## BRIEF
Each line of the data that includes "required" must be copied.
[[ EXTRACTED MATERIAL open ]]
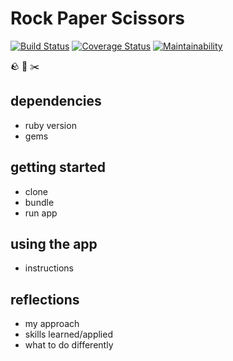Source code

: # Rock Paper Scissors

[![Build Status](https://travis-ci.com/AJ8GH/rps-challenge.svg?branch=master)](https://travis-ci.com/AJ8GH/rps-challenge) [![Coverage Status](https://coveralls.io/repos/github/AJ8GH/rps-challenge/badge.svg?branch=master)](https://coveralls.io/github/AJ8GH/rps-challenge?branch=master) [![Maintainability](https://api.codeclimate.com/v1/badges/fdca0bdec16a564c5209/maintainability)](https://codeclimate.com/github/AJ8GH/rps-challenge/maintainability)

🪨 📄 ✂️

## dependencies
- ruby version
- gems

## getting started
- clone
- bundle
- run app

## using the app
- instructions

## reflections
- my approach
- skills learned/applied
- what to do differently
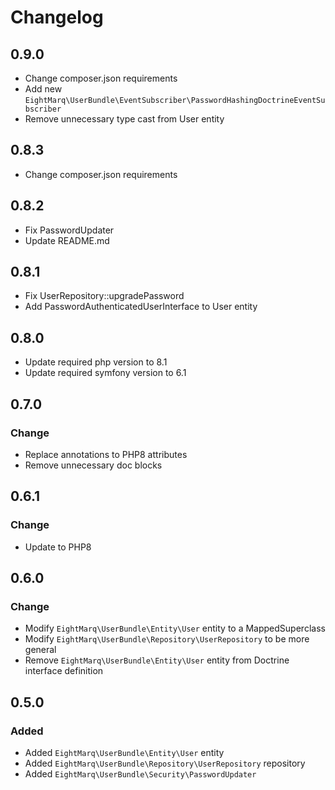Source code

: # Changelog

## 0.9.0

* Change composer.json requirements
* Add new `EightMarq\UserBundle\EventSubscriber\PasswordHashingDoctrineEventSubscriber`
* Remove unnecessary type cast from User entity

## 0.8.3

* Change composer.json requirements

## 0.8.2

* Fix PasswordUpdater
* Update README.md

## 0.8.1

* Fix UserRepository::upgradePassword 
* Add PasswordAuthenticatedUserInterface to User entity

## 0.8.0

* Update required php version to 8.1
* Update required symfony version to 6.1

## 0.7.0

### Change

* Replace annotations to PHP8 attributes
* Remove unnecessary doc blocks

## 0.6.1

### Change 

* Update to PHP8 

## 0.6.0

### Change

* Modify `EightMarq\UserBundle\Entity\User` entity to a MappedSuperclass
* Modify `EightMarq\UserBundle\Repository\UserRepository` to be more general
* Remove `EightMarq\UserBundle\Entity\User` entity from Doctrine interface definition

## 0.5.0

### Added

* Added `EightMarq\UserBundle\Entity\User` entity
* Added `EightMarq\UserBundle\Repository\UserRepository` repository
* Added `EightMarq\UserBundle\Security\PasswordUpdater`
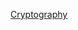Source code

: [Cryptography](https://www.bilibili.com/video/BV1Gx411f7Yo?spm_id_from=333.337.search-card.all.click&vd_source=8f770dbae4bd9741aa555bb473d35466)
[[ EXTRACTED MATERIAL closed ]]
## RESPONSE TO THIS TASK
* Update required php version to 8.1
* Update required symfony version to 6.1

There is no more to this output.